Wednesday, 7 November 2012

It's difficult to read - it's in Russian


An experiment in reading

The Guardian published a list of the ten most difficult reads. Naturally, I opened the link (in a new tab), and naturally I was hoping to have maybe three or four on the I've read those list. None, not one. So, naturally I decided to read my way through the list, or at least part of the list (I'm not going to attempt the economic theories of Karl Marx).

My last literary excursion of a similar nature was when I was commuting and had hours on the train to read. I read Ulysses (I'm sure because I bought a new copy to replace the oft-started and abandoned one), dos Passos' USA (the three volumes in one), the translation of Don Quixote that won all the plaudits, the big three Beckett novels (Molloy, Malone Dies and The Unnameable), Crime and Punishment, and all of In Search of Lost Time. That was a good few months. I raced through that list.

The Guardian bills this as the ten most difficult books to finish:

Umbrella by Will Self (I think this should have won this year's Booker Prize).

Alphabetical Africa by Walter Abish – I've been unable to source this (at least not without spending more than I'm prepared to)

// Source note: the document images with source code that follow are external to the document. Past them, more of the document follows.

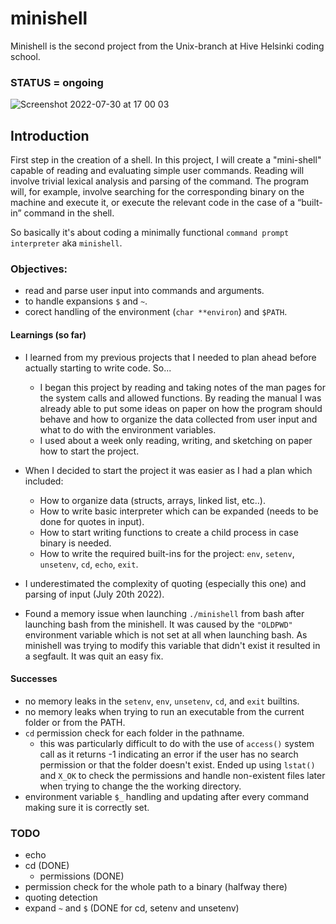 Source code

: # minishell

Minishell is the second project from the Unix-branch at Hive Helsinki coding school.

### STATUS = ongoing

![Screenshot 2022-07-30 at 17 00 03](https://user-images.githubusercontent.com/77061872/181917866-8a5cdf4d-4bbb-4191-99f3-e703eb9490aa.png)

## Introduction

First step in the creation of a shell. In this project, I will create a "mini-shell" capable of reading and evaluating simple user commands.
Reading will involve trivial lexical analysis and parsing of the command. The program will, for example, involve searching for the corresponding
binary on the machine and execute it, or execute the relevant code in the case of a “built-in” command in the shell.

So basically it's about coding a minimally functional `command prompt interpreter` aka `minishell`.

### Objectives:

- read and parse user input into commands and arguments.
- to handle expansions `$` and `~`.
- corect handling of the environment (`char **environ`) and `$PATH`.

#### Learnings (so far)

- I learned from my previous projects that I needed to plan ahead before actually starting to write code. So...

  - I began this project by reading and taking notes of the man pages for the system calls and allowed functions. By reading the manual I was already
able to put some ideas on paper on how the program should behave and how to organize the data collected from user input and what to do with the
environment variables.
  - I used about a week only reading, writing, and sketching on paper how to start the project.

- When I decided to start the project it was easier as I had a plan which included:
  - How to organize data (structs, arrays, linked list, etc..).
  - How to write basic interpreter which can be expanded (needs to be done for quotes in input).
  - How to start writing functions to create a child process in case binary is needed.
  - How to write the required built-ins for the project: `env`, `setenv`, `unsetenv`, `cd`, `echo`, `exit`.

 - I underestimated the complexity of quoting (especially this one) and parsing of input (July 20th 2022).

- Found a memory issue when launching `./minishell` from bash after launching bash from the minishell. It was caused by the `"OLDPWD"` environment variable which is not set at all when launching bash. As minishell was trying to modify this variable that didn't exist it resulted in a segfault. It was quit an easy fix.


 #### Successes

 - no memory leaks in the `setenv`, `env`, `unsetenv`, `cd`, and `exit` builtins.
 - no memory leaks when trying to run an executable from the current folder or from the PATH.
 - `cd` permission check for each folder in the pathname.
	- this was particularly difficult to do with the use of `access()` system call as it returns -1 indicating an error if the user has no search permission or that the folder doesn't exist. Ended up using `lstat()` and `X_OK` to check the permissions and handle non-existent files later when trying to change the the working directory.
 - environment variable `$_` handling and updating after every command making sure it is correctly set.

 ### TODO

 - echo
 - cd (DONE)
	- permissions (DONE)
 - permission check for the whole path to a binary (halfway there)
 - quoting detection
 - expand `~` and `$` (DONE for cd, setenv and unsetenv)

Ethics by Baruch Spinoza – giving this one a miss, too philosophical all that ethics and morals malarky.

The Unconsoled by Kazuo Ishiguro – is sitting on the Kindle ready to go.

The Man Without Qualities by Robert Musil – in three volumes, the library has surprised me, all three are available for collection. I hope no-one else reserves them while I get through those.

Das Kapital by Karl Marx – I would find a book like this difficult to finish, because I would find it impossible to start in the first place. Politically and economically, the world's screwed. Apparently we can't afford to make sure the planet still exists in twenty or thirty years time. I'll stick with the novels, thanks. Post-modernist? Politically and religiously we're still cave-painting.

Under the Volcano by Malcolm Lowry – on order from the library e-service.

Finnegans Wake by James Joyce – on the Kindle, part of the bargain of the century at Amazon, the complete works for under two quid (they do the same for other authors, too, great value).

Gravity's Rainbow by Thomas Pynchon – I've started this, picked up the e-book yesterday.

The Unfortunates by BS Johnson – reserved. I love the library.

Gravity's Rainbow is a delight so far, but needs careful attention. In any case, you have to love a book that has a character ask a bloke with a wc (accidentally) stuck on his foot, even while he's trying to get it off:

“doesn't that make getting around difficult?”.

If I nail Gravity's Rainbow then Pynchon presents The Crying of Lot 49, Mason and Dixon, Vineland, V and etc. for future reading.